Let us arrange N rows of them. Thus a rectangle is formed with dimensions: 6 M cm X 8 N cm. These dimensions are in the ratio 5 : 3 or 3 : 5.
case 1: 6 M : 8 N = 5 : 3
M / N = 5/3 * 8/6 = 20/9
9 M = 20 N
As M and N are integers, the minimum values for which the above equation is satisfied, is : N = 9 and M = 20.
the total number of small rectangles = M * N = 180
case 2: 6 M : 8 N = 3 : 5
M / N = 24/30 = 4/5
So for minimum integer values of M and N, M = 4 and N = 5.
the total number of small rectangles = 4 * 5 = 20.
====
Instead of arranging the small rectangles all in the same manner, let us put them such that m of them are facing with 6 cm towards us, and n of them are facing us with 8 cm. So total width of this row is : 6 m + 8n cm.
Let us arrange p rectangles with 6 cm and q rectangles with 8 cm facing the other dimension of the large rectangle. So the other dimension of the big rectangle is: 6 p + 8 q cm.
In the previous set of solutions, above we assume n = 0 and p = 0.
6 m + 8 n : 6 p + 8 q = 3: 5 or 5 : 3
case 1:
6 m + 8 n : 6 p + 8 q = 3 : 5
30 m + 40 n = 18 p + 24 q
15 m + 20 n = 9 p + 12 q
3 (5 m - 3 p) = 4 ( 3 q - 5 n) or 5 (3 m + 4 n) = 3 ( 3 p + 4 q)

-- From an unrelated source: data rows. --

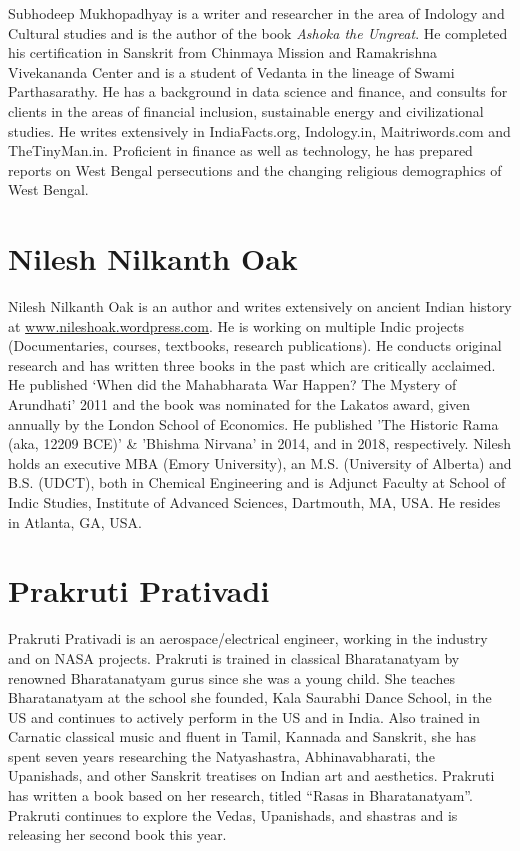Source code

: Subhodeep Mukhopadhyay is a writer and researcher in the area of Indology and Cultural studies and is the author of the book \textit{Ashoka the Ungreat}. He completed his certification in Sanskrit from Chinmaya Mission and Ramakrishna Vivekananda Center and is a student of Vedanta in the lineage of Swami Parthasarathy. He has a background in data science and finance, and consults for clients in the areas of financial inclusion, sustainable energy and civilizational studies. He writes extensively in IndiaFacts.org, Indology.in, Maitriwords.com and TheTinyMan.in. Proficient in finance as well as technology, he has prepared reports on West Bengal persecutions and the changing religious demographics of West Bengal. 

\section*{Nilesh Nilkanth Oak}

Nilesh Nilkanth Oak is an author and writes extensively on ancient Indian history at \url{www.nileshoak.wordpress.com}. He is working on multiple Indic projects (Documentaries, courses, textbooks, research publications). He conducts original research and has written three books in the past which are critically acclaimed. He published ‘When did the Mahabharata War Happen? The Mystery of Arundhati’ 2011 and the book was nominated for the Lakatos award, given annually by the London School of Economics. He published 'The Historic Rama (aka, 12209 BCE)' \& 'Bhishma Nirvana' in 2014, and in 2018, respectively. Nilesh holds an executive MBA (Emory University), an M.S. (University of Alberta) and B.S. (UDCT), both in Chemical Engineering and is Adjunct Faculty at School of Indic Studies, Institute of Advanced Sciences, Dartmouth, MA, USA. He resides in Atlanta, GA, USA.

\section*{Prakruti Prativadi}

Prakruti Prativadi is an aerospace/electrical engineer, working in the industry and on NASA projects. Prakruti is trained in classical Bharatanatyam by renowned Bharatanatyam gurus since she was a young child. She teaches Bharatanatyam at the school she founded, Kala Saurabhi Dance School, in the US and continues to actively perform in the US and in India. Also trained in Carnatic classical music and fluent in Tamil, Kannada and Sanskrit, she has spent seven years researching the Natyashastra, Abhinavabharati, the Upanishads, and other Sanskrit treatises on Indian art and aesthetics. Prakruti has written a book based on her research, titled “Rasas in Bharatanatyam”. Prakruti continues to explore the Vedas, Upanishads, and shastras and is releasing her second book this year.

Since, m and n are integers, (let w and x be integers)
case 3:
5 m - 3 p = 4 w
3 q - 5 n = 3 w
case 4:
3 m + 4 n = 3 x and 3 p + 4 q = 5 x
3 ( x- m ) = 4 n
since x - m is an integer, 3 and 4 are prime to each other,
smallest x - m: x - m = 4, n = 3 , so x >= 4.
for 3 p + 4 q = 5 x,
for x = 5, we have p = 7 and q = 1. smallest values of x, p and q.
we also have p = 3, q = 4.
Hence, m = 1, n = 3, p = 7, q = 1 or m = 1, n = 3, p = 3, q = 4.
Thus finally, we have the dimensions of the large rectangle as : (6m+8n) X (6p + 8q)
= 30 cm X 50 cm or 30 cm X 50 cm.
in that case : number of small rectangles: (m+n) * (p+q) = 4 * 8 = 32
or 4 * 7 = 28
=============
Thus case 2 : is the smallest large rectangle with minimum number of small rectangles used. that is 20 of them.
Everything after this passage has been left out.